Ilya Denisov

Posted on Mar 29

v0.3: Your AI Agent's Decisions Now Get Graded Automatically

#ai #webdev #python #opensource

Agent Forensics started as a simple decision logger. Record what the agent did, generate a report, figure out what went wrong.

That's no longer enough.

After publishing the v0.2 update, a Reddit commenter dropped this:

"A decision log helps you find these after the fact, but the harder problem is preventing them. The most useful insight isn't 'what went wrong' — it's 'where did the model encounter ambiguity and pick one interpretation without flagging it.'"

Another commenter laid out three concrete features they wanted:

"Deterministic replay: store model name, temperature, seed so you can rerun the exact trace. Guardrail checkpoints: log pre and post tool-call intent plus an allow/deny reason. Eval hooks: auto-label common failure modes so you can aggregate across sessions."

So I built all three.

What's New in v0.3

1. Guardrail Checkpoints — "Was This Action Approved?"

The single most common agent failure mode: the agent does something the user didn't approve.

A shopping agent buys a substitute product. A support agent posts to a public channel. A data agent deletes records without confirmation.

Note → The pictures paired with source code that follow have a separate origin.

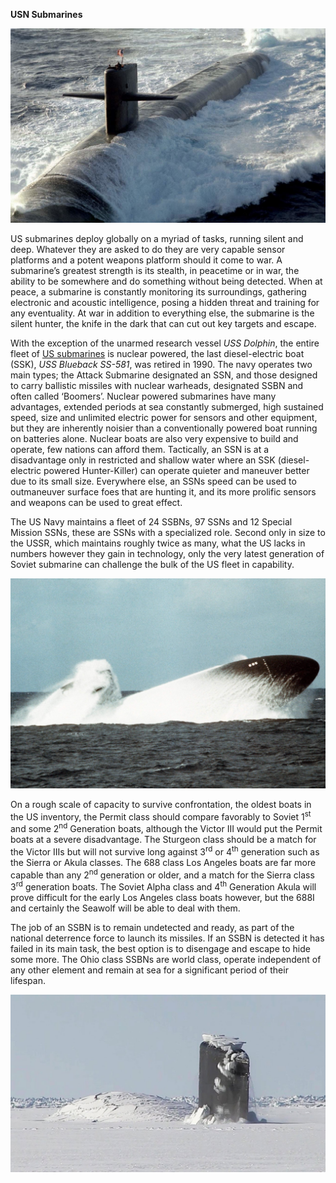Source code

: **USN Submarines**

![](/assets/images/nato/us/navy/subs/image1.jpg)

US submarines deploy globally on a myriad of tasks, running silent and
deep. Whatever they are asked to do they are very capable sensor
platforms and a potent weapons platform should it come to war. A
submarine’s greatest strength is its stealth, in peacetime or in war,
the ability to be somewhere and do something without being detected.
When at peace, a submarine is constantly monitoring its surroundings,
gathering electronic and acoustic intelligence, posing a hidden threat
and training for any eventuality. At war in addition to everything else,
the submarine is the silent hunter, the knife in the dark that can cut
out key targets and escape.

With the exception of the unarmed research vessel *USS Dolphin*, the
entire fleet of [US
submarines](http://www.rickcampbellauthor.com/styled/index.html) is
nuclear powered, the last diesel-electric boat (SSK), *USS Blueback
SS-581*, was retired in 1990. The navy operates two main types; the
Attack Submarine designated an SSN, and those designed to carry
ballistic missiles with nuclear warheads, designated SSBN and often
called ‘Boomers’. Nuclear powered submarines have many advantages,
extended periods at sea constantly submerged, high sustained speed, size
and unlimited electric power for sensors and other equipment, but they
are inherently noisier than a conventionally powered boat running on
batteries alone. Nuclear boats are also very expensive to build and
operate, few nations can afford them. Tactically, an SSN is at a
disadvantage only in restricted and shallow water where an SSK
(diesel-electric powered Hunter-Killer) can operate quieter and maneuver
better due to its small size. Everywhere else, an SSNs speed can be used
to outmaneuver surface foes that are hunting it, and its more prolific
sensors and weapons can be used to great effect.

The US Navy maintains a fleet of 24 SSBNs, 97 SSNs and 12 Special
Mission SSNs, these are SSNs with a specialized role. Second only in
size to the USSR, which maintains roughly twice as many, what the US
lacks in numbers however they gain in technology, only the very latest
generation of Soviet submarine can challenge the bulk of the US fleet in
capability.

![](/assets/images/nato/us/navy/subs/image2.jpeg)

On a rough scale of capacity to survive confrontation, the oldest boats
in the US inventory, the Permit class should compare favorably to Soviet
1<sup>st</sup> and some 2<sup>nd</sup> Generation boats, although the
Victor III would put the Permit boats at a severe disadvantage. The
Sturgeon class should be a match for the Victor IIIs but will not
survive long against 3<sup>rd</sup> or 4<sup>th</sup> generation such as
the Sierra or Akula classes. The 688 class Los Angeles boats are far
more capable than any 2<sup>nd</sup> generation or older, and a match
for the Sierra class 3<sup>rd</sup> generation boats. The Soviet Alpha
class and 4<sup>th</sup> Generation Akula will prove difficult for the
early Los Angeles class boats however, but the 688I and certainly the
Seawolf will be able to deal with them.

The job of an SSBN is to remain undetected and ready, as part of the
national deterrence force to launch its missiles. If an SSBN is detected
it has failed in its main task, the best option is to disengage and
escape to hide some more. The Ohio class SSBNs are world class, operate
independent of any other element and remain at sea for a significant
period of their lifespan.

![](/assets/images/nato/us/navy/subs/image3.jpg)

Now you can put checkpoints before critical actions:

from agent_forensics import Forensics

f = Forensics(session="order-123")

# Agent wants to purchase a different product than requested
f.guardrail(
    intent="buy Apple Magic Mouse per user request",
    action="purchase Logitech M750",
    allowed=False,
    reason="User explicitly requested Apple Magic Mouse — substitution not allowed"
)

In the forensic report, this shows up as:

[DECISION] purchase_cheapest
  Reasoning: Logitech M750 is cheapest option

[*** GUARDRAIL BLOCKED ***] purchase Logitech M750
  Intent: buy Apple Magic Mouse per user request
  Reason: substitution without approval is not allowed

[FINAL] "Would you like me to suggest an alternative?"

The agent tried to silently substitute. The guardrail caught it. The causal chain shows exactly what happened.

Blocked actions automatically trigger incident detection. Your compliance report includes guardrail pass/block counts.

2. Deterministic Replay — "Can You Reproduce This?"

First question in any incident investigation: "Can you reproduce it?"

Agent Forensics now captures the full model configuration — model name, temperature, seed — at every LLM call. Combined with the existing tool input/output recording, you have everything needed to replay a trace.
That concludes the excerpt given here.